The incident occurred during the first leg of a Champions League playoff between Benfica of Lisbon and Real Madrid in February: the Portuguese club’s forward allegedly directed his Madrid opponent Vinícius Júnior with the Spanish slur “maricón” (faggot).
The match had been interrupted after the black Vinícius complained to the referee that Prestianni had called him “mono” (monkey). The Argentine denied it. Footage of the confrontation showed Prestianni directing the homophobic insult toward Vinícius without covering his mouth in that moment.
Prestianni had already served a one-match ban for the return leg against Madrid, having been provisionally suspended for that fixture.

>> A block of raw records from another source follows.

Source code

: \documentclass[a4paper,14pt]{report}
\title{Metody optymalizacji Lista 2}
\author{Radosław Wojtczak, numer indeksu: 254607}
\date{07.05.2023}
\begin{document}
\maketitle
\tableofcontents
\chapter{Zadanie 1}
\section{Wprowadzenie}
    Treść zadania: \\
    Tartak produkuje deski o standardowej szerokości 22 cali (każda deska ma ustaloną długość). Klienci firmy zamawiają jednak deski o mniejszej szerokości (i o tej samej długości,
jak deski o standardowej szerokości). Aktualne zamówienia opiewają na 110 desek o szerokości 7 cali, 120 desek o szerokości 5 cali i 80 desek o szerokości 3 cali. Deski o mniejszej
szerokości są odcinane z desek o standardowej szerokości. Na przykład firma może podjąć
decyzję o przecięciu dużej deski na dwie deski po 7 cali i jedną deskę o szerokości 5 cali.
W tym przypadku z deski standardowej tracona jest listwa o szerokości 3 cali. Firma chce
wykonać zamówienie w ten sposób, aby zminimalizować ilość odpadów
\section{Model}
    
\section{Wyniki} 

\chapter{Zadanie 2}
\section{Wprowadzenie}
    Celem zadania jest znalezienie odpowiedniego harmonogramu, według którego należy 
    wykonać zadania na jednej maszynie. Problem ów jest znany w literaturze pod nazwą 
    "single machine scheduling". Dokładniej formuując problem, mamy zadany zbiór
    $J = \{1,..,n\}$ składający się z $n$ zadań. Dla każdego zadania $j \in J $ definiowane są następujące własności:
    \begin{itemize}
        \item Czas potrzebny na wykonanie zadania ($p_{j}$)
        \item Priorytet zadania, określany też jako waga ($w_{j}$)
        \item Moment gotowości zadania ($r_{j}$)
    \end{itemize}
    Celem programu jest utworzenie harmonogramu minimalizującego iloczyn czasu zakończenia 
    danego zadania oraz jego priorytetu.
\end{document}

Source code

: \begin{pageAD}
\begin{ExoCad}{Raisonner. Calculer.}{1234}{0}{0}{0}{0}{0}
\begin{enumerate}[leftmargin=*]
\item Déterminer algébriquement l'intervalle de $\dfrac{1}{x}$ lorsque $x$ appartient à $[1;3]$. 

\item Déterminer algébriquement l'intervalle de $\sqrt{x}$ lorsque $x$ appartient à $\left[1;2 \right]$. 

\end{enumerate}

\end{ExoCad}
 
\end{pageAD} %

Prestianni downplayed homophobic slur after the game
Prestianni also drew outrage after the match by downplaying the incident. He said, “For Argentines it’s a normal insult to say ‘cagón’ or ‘maricón'” (cagón means coward). LGBTQ+ activists criticized the notion that insulting an entire group because of their sexual orientation is the same as simply calling someone a coward.
UEFA, for its part, appeared unusually lenient toward the queerphobic remark. Article 14 of the UEFA disciplinary regulations states that “Who … belittles or discriminates against a person or a group on grounds such as their skin color, race, religion, ethnic origin, gender or sexual orientation in a manner that offends human dignity shall be suspended for at least ten games or otherwise appropriately punished.” In cases of racist abuse, UEFA has previously imposed ten-game suspensions on players Kostjantyn Machnowskji (2019) and Ondřej Kúdela (2021). There has, by contrast, never before been such a ban for queerphobic insults.
For Prestianni, the penalty could carry serious consequences, because UEFA has asked FIFA to apply the sanction worldwide. That move could affect his World Cup nomination.